### Your objective
Retype exactly what runs from the first line of the data to the line with "git add <archivos>", keeping both of those lines and skipping pictures.

(Source texts of formatted documents)
******************************
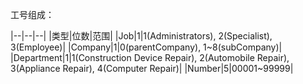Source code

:工号组成：

|--|--|--|
|类型|位数|范围|
|Job|1|1(Administrators), 2(Specialist), 3(Employee)|
|Company|1|0(parentCompany), 1~8(subCompany)|
|Department|1|1(Construction Device Repair), 2(Automobile Repair), 3(Appliance Repair), 4(Computer Repair)|
|Number|5|00001~99999|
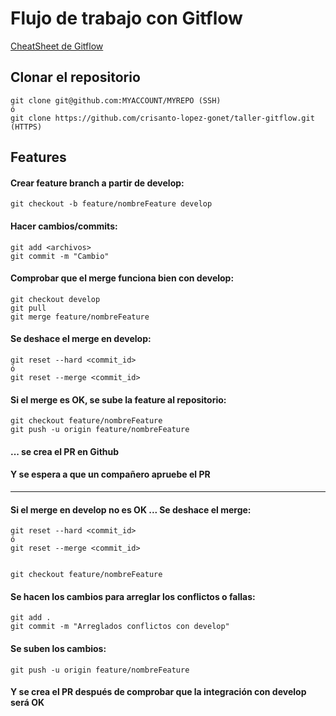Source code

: # Flujo de trabajo con Gitflow

[CheatSheet de Gitflow](https://cheatography.com/guionardo/cheat-sheets/git-flow-and-git/pdf/)

## Clonar el repositorio

    git clone git@github.com:MYACCOUNT/MYREPO (SSH)
    ó
    git clone https://github.com/crisanto-lopez-gonet/taller-gitflow.git (HTTPS)


## Features
  
#### Crear feature branch a partir de develop:
    git checkout -b feature/nombreFeature develop

#### Hacer cambios/commits:
    git add <archivos>
    git commit -m "Cambio"

#### Comprobar que el merge funciona bien con develop:
    git checkout develop
    git pull
    git merge feature/nombreFeature
    
#### Se deshace el merge en develop:
    git reset --hard <commit_id>
    ó
    git reset --merge <commit_id>

#### Si el merge es OK, se sube la feature al repositorio:
    git checkout feature/nombreFeature
    git push -u origin feature/nombreFeature

#### ... se crea el PR en Github
#### Y se espera a que un compañero apruebe el PR  

---
#### Si el merge en develop no es OK ... Se deshace el merge:
    git reset --hard <commit_id>
    ó
    git reset --merge <commit_id>
    
    
    git checkout feature/nombreFeature

#### Se hacen los cambios para arreglar los conflictos o fallas:
    git add .
    git commit -m "Arreglados conflictos con develop"

#### Se suben los cambios:
    git push -u origin feature/nombreFeature

#### Y se crea el PR después de comprobar que la integración con develop será OK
******************************
### Problem solution
Source code

:工号组成：

|--|--|--|
|类型|位数|范围|
|Job|1|1(Administrators), 2(Specialist), 3(Employee)|
|Company|1|0(parentCompany), 1~8(subCompany)|
|Department|1|1(Construction Device Repair), 2(Automobile Repair), 3(Appliance Repair), 4(Computer Repair)|
|Number|5|00001~99999|
Source code

: # Flujo de trabajo con Gitflow

[CheatSheet de Gitflow](https://cheatography.com/guionardo/cheat-sheets/git-flow-and-git/pdf/)

## Clonar el repositorio

    git clone git@github.com:MYACCOUNT/MYREPO (SSH)
    ó
    git clone https://github.com/crisanto-lopez-gonet/taller-gitflow.git (HTTPS)


## Features
  
#### Crear feature branch a partir de develop:
    git checkout -b feature/nombreFeature develop

#### Hacer cambios/commits:
    git add <archivos>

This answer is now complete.